The challenge was making that concept visible, not just stated. Their answer: three bespoke typefaces and a set of “zag” glyphs that literally encode the agency’s directional thinking into letterforms. Not a rebrand built on colors or a new logo — a rebrand built on type.
Typography as Stored Value
Off-the-shelf fonts are generic by design. They serve thousands of brands simultaneously, which means they carry no specific meaning — they borrow credibility from contexts they did not create.
Custom typefaces work differently. They accumulate meaning over time. Every touchpoint — pitch decks, campaigns, email signatures, social posts — deposits value into the same visual account. After enough repetitions, the typeface is the brand. You recognize the company before you read the name.
BBH had 44 years of brand equity. The new typefaces are the vessel that carries that equity forward without diluting it with borrowed visual language.

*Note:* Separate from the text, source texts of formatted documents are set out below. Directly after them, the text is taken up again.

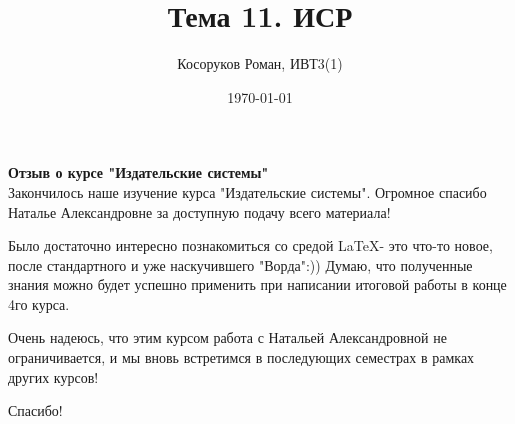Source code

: \documentclass[a4paper,12pt]{article}
\title{Тема 11. ИСР}
\author{Косоруков Роман, ИВТ3(1)}
\date{\today}
\begin{document}
\maketitle
\newpage
\Large
\textbf{Отзыв о курсе "Издательские системы"}\\[0.1cm]

\normalsize
Закончилось наше изучение курса "Издательские системы". Огромное спасибо Наталье Александровне за доступную подачу всего материала! 

Было достаточно интересно познакомиться со средой \LaTeX - это что-то новое, после стандартного и уже наскучившего "Ворда":)) Думаю, что полученные знания можно будет успешно применить при написании итоговой работы в конце 4го курса.

Очень надеюсь, что этим курсом работа с Натальей Александровной не ограничивается, и мы вновь встретимся в последующих семестрах в рамках других курсов!

Спасибо!
\end{document}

The Brand System Implication
This is where most agencies and in-house teams stop short. They invest in a custom typeface, then distribute it as a ZIP file with a PDF guide. Three months later, campaigns are running in Helvetica because someone could not find the font files.
A typeface only becomes a brand asset when it is accessible, versioned, and governed. That means:
- One location where the current font files live (not a Dropbox link in a two-year-old email)
- Clear rules for each variant — when to use the display cut vs. the text cut
- A process for updating when the foundry releases a new version
This is exactly the problem a living brand system solves. Not storing files, but making the right files immediately available to anyone who needs them — with context for how to use them.
TL;DR
BBH commissioned three typefaces because a custom typeface is not a vanity asset — it is stored brand value. The investment only pays off if the typeface is actually used consistently. And consistent use requires a system, not a PDF.